In this exchange we are in the realm of the mutuality of the covenant. No one will deny that. The text in question was preached in Malachi’s day to Israel, and in our day it was preached to a living church, the manifestation of the Israel of God in the New Testament. It was preached to those long familiar with God’s word and law, his doctrine and commandments. It was preached in the sphere of the covenant. It was preached to those who could be accused of straying from Jehovah in his covenant. It was preached as the word of the sovereign Jehovah God. So we are in the realm of the covenant. We are in the covenant, among the baptized and circumcised, and regarding the elect we are in the realm of the communion and fellowship of the covenant people of God with God as their God. Now in that sphere of the covenant is it proper to speak of an activity of man that precedes a blessing of God? And the issue is not merely a temporal one: first this; then this; then this. But the issue is very much a theological one and involves the theology of salvation. Professor Engelsma admits this and states it repeatedly. We are dealing with the explanation of salvation, of the covenant, of repentance, and of blessing. We are talking—not to put too fine a point on it—of the elect, regenerated, justified, and sanctified child of God’s relationship with his God, in which relationship he has strayed from his God and is walking in sin.

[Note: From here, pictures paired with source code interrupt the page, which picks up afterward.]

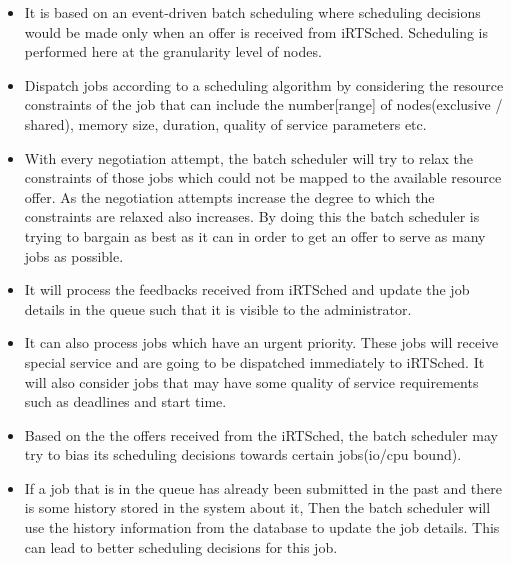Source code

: \begin{itemize}
\item It is based on an event-driven batch scheduling where scheduling decisions would be made only when an offer is received from iRTSched. Scheduling is performed here at the granularity level of nodes.
\item Dispatch jobs according to a scheduling algorithm by considering the resource constraints of the job that can include the number[range] of nodes(exclusive / shared), memory size, duration, quality of service parameters etc.
\item With every negotiation attempt, the batch scheduler will try to relax the constraints of those jobs which could not be mapped to the available resource offer. As the negotiation attempts increase the degree to which the constraints are relaxed also increases. By doing this the batch scheduler is trying to bargain as best as it can in order to get an offer to serve as many jobs as possible.
\item It will process the feedbacks received from iRTSched and update the job details in the queue such that it is visible to the administrator.
\item It can also process jobs which have an urgent priority. These jobs will receive special service and are going to be dispatched immediately to iRTSched. It will also consider jobs that may have some quality of service requirements such as deadlines and start time.
\item Based on the the offers received from the iRTSched, the batch scheduler may try to bias its scheduling decisions towards certain jobs(io/cpu bound).
\item If a job that is in the queue has already been submitted in the past and there is some history stored in the system about it, Then the batch scheduler will use the history information from the database to update the job details. This can lead to better scheduling decisions for this job.
\end{itemize}
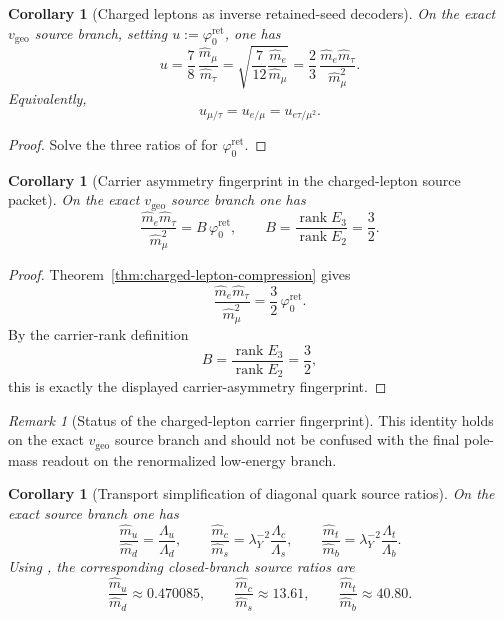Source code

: \documentclass[11pt,a4paper]{article}
\newtheorem{corollary}[theorem]{Corollary}
\theoremstyle{definition}
\theoremstyle{remark}
\newtheorem*{remark}{Remark}
\DeclareMathOperator{\rank}{rank}
\newcommand{\phiz}{\varphi_0^{\mathrm{ret}}}
\newcommand{\lambdaY}{\lambda_Y}
\newcommand{\vgeo}{v_{\mathrm{geo}}}
\begin{document}
\begin{corollary}[Charged leptons as inverse retained-seed decoders]
\label{cor:charged-lepton-seed-decoder}
On the exact $\vgeo$ source branch, setting $u:=\phiz$, one has
\[
u
=
\frac78\,\frac{\hat m_\mu}{\hat m_\tau}
=
\sqrt{\frac7{12}\frac{\hat m_e}{\hat m_\mu}}
=
\frac23\,\frac{\hat m_e\hat m_\tau}{\hat m_\mu^2}.
\]
Equivalently,
\[
u_{\mu/\tau}=u_{e/\mu}=u_{e\tau/\mu^2}.
\]
\end{corollary}

\begin{proof}
Solve the three ratios of  for $\phiz$.
\end{proof}

\begin{corollary}[Carrier asymmetry fingerprint in the charged-lepton source packet]
\label{cor:carrier-asymmetry-leptons}
On the exact $\vgeo$ source branch one has
\[
\frac{\hat m_e \hat m_\tau}{\hat m_\mu^2}=B\,\phiz,
\qquad
B=\frac{\rank E_3}{\rank E_2}=\frac32.
\]
\end{corollary}

\begin{proof}
Theorem~\ref{thm:charged-lepton-compression} gives
\[
\frac{\hat m_e \hat m_\tau}{\hat m_\mu^2}=\frac32\,\phiz.
\]
By the carrier-rank definition
\[
B=\frac{\rank E_3}{\rank E_2}=\frac32,
\]
this is exactly the displayed carrier-asymmetry fingerprint.
\end{proof}

\begin{remark}[Status of the charged-lepton carrier fingerprint]
This identity holds on the exact $\vgeo$ source branch and should not be confused with the final
pole-mass readout on the renormalized low-energy branch.
\end{remark}

\begin{corollary}[Transport simplification of diagonal quark source ratios]
\label{cor:quark-source-ratios}
On the exact source branch one has
\[
\frac{\hat m_u}{\hat m_d}=\frac{\Lambda_u}{\Lambda_d},
\qquad
\frac{\hat m_c}{\hat m_s}=\lambdaY^{-2}\frac{\Lambda_c}{\Lambda_s},
\qquad
\frac{\hat m_t}{\hat m_b}=\lambdaY^{-2}\frac{\Lambda_t}{\Lambda_b}.
\]
Using , the corresponding closed-branch source ratios are
\[
\frac{\hat m_u}{\hat m_d}\approx\num{0.470085},
\qquad
\frac{\hat m_c}{\hat m_s}\approx\num{13.61},
\qquad
\frac{\hat m_t}{\hat m_b}\approx\num{40.80}.
\]
\end{corollary}
\end{document}
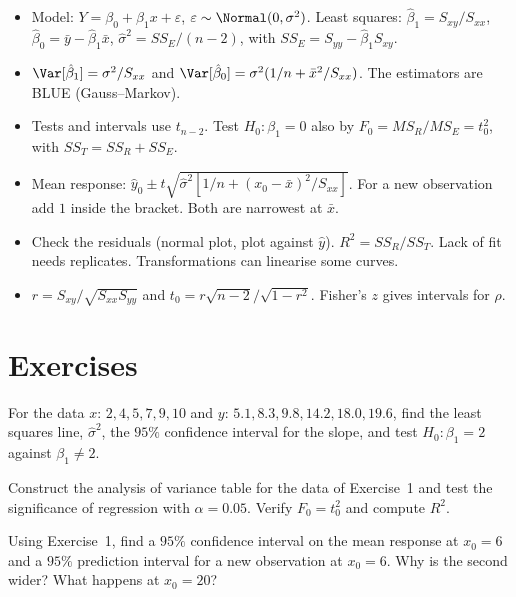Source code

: \begin{summarybox}
\begin{itemize}
  \item Model: $Y=\beta_0+\beta_1x+\varepsilon$, $\varepsilon\sim\Normal(0,\sigma^2)$. Least squares: $\hat\beta_1=S_{xy}/S_{xx}$, $\hat\beta_0=\bar{y}-\hat\beta_1\bar{x}$, $\hat\sigma^2=SS_E/(n-2)$, with $SS_E=S_{yy}-\hat\beta_1S_{xy}$.
  \item $\Var[\hat\beta_1]=\sigma^2/S_{xx}$ and $\Var[\hat\beta_0]=\sigma^2(1/n+\bar{x}^2/S_{xx})$. The estimators are BLUE (Gauss--Markov).
  \item Tests and intervals use $t_{n-2}$. Test $H_0:\beta_1=0$ also by $F_0=MS_R/MS_E=t_0^2$, with $SS_T=SS_R+SS_E$.
  \item Mean response: $\hat{y}_0\pm t\sqrt{\hat\sigma^2[1/n+(x_0-\bar{x})^2/S_{xx}]}$. For a new observation add $1$ inside the bracket. Both are narrowest at $\bar{x}$.
  \item Check the residuals (normal plot, plot against $\hat{y}$). $R^2=SS_R/SS_T$. Lack of fit needs replicates. Transformations can linearise some curves.
  \item $r=S_{xy}/\sqrt{S_{xx}S_{yy}}$ and $t_0=r\sqrt{n-2}/\sqrt{1-r^2}$. Fisher's $z$ gives intervals for $\rho$.
\end{itemize}
\end{summarybox}

\section{Exercises}

\begin{exercise}
For the data $x$: $2,4,5,7,9,10$ and $y$: $5.1,8.3,9.8,14.2,18.0,19.6$, find the least squares line, $\hat\sigma^2$, the $95\%$ confidence interval for the slope, and test $H_0:\beta_1=2$ against $\beta_1\ne2$.
\end{exercise}

\begin{exercise}
Construct the analysis of variance table for the data of Exercise~1 and test the significance of regression with $\alpha=0.05$. Verify $F_0=t_0^2$ and compute $R^2$.
\end{exercise}

\begin{exercise}
Using Exercise~1, find a $95\%$ confidence interval on the mean response at $x_0=6$ and a $95\%$ prediction interval for a new observation at $x_0=6$. Why is the second wider? What happens at $x_0=20$?
\end{exercise}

Now Professor Engelsma says that there is a certain, important, and specific sense in which an activity of man precedes the blessing of God. Such he says is the plain, idiot-proof meaning of Malachi 3:7, James 4:8 (I would add 2 Chronicles 15:1–7), and any other similar passage of scripture where God says, “Seek me, return to me, repent, believe,” and the like. In all of these passages, there is a specific, important sense in which an activity of man precedes the blessing of God. When asked what this sense is, Professor Engelsma replies that it has to do with the experience of salvation and the assurance of salvation. In the experience of salvation and in the assurance of salvation, the activity of man precedes the blessing of God, not merely in the temporal sense. This is his settled doctrine of experience and assurance in the covenant of grace. There is an activity of man that precedes the blessing of God.

Answering the obvious question, how can man precede God, he explains that God comes to men in the call of the gospel, in which call there is grace and Christ and in which call God allures his people to himself with the promise of blessing. Professor Engelsma says that God has the last word. God calls them. They by nature say, “I will not,” and yet God has the last word; they come to him. He says that God has the last word; but with regard to the experience and assurance of man, there is an activity of man, worked by the grace of God, of course, wherein man precedes God and in the way of which God gives a blessing, and without which there is no blessing.

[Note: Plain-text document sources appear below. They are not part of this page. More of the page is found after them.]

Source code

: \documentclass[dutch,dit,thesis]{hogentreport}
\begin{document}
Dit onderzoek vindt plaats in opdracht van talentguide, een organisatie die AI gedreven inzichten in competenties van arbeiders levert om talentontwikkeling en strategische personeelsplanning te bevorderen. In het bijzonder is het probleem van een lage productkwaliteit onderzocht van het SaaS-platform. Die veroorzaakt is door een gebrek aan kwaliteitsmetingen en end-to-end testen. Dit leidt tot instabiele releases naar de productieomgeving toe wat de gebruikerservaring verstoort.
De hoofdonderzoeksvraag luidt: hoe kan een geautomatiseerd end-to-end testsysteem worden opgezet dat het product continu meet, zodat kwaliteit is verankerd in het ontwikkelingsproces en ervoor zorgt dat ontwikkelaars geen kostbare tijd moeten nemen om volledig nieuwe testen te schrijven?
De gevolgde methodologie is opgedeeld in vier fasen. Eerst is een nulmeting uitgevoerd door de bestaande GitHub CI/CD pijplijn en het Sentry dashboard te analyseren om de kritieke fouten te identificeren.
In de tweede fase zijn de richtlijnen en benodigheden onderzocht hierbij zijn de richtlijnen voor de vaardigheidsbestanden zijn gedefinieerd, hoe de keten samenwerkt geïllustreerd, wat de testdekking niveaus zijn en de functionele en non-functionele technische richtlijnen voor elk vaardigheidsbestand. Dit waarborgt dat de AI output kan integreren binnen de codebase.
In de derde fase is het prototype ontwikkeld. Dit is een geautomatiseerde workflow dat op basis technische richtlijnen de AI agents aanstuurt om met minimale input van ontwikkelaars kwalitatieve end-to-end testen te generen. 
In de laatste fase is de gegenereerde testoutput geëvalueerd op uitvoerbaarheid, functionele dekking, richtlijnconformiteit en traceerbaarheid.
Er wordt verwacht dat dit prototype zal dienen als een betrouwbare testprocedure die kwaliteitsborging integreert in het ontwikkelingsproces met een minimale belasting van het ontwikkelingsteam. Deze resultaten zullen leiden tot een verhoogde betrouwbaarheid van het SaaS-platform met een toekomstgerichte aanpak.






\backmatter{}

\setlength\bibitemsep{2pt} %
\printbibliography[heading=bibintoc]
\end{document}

If I may be permitted an explanation of the professor’s doctrine as stated in this exchange, it is this: God draws nigh to us in the call of the gospel but not all the way because we have not drawn nigh to him yet. God draws nigh to us but stands partly afar off because we have not drawn nigh to him. God calls and by the effectual call draws us, so that our drawing near (by God’s call) is before God’s drawing near to us in our experience and after, of course, he has already drawn near to us in the call, but not totally drawn near to us because we have not drawn near to him (by grace, of course, not in our own strength, of course, and by the call—by which he draws near us—but not all the way draws near to us, but only stands afar off calling sweetly and tenderly and makes us draw near to him, and after which he draws near to us).

Is that clear?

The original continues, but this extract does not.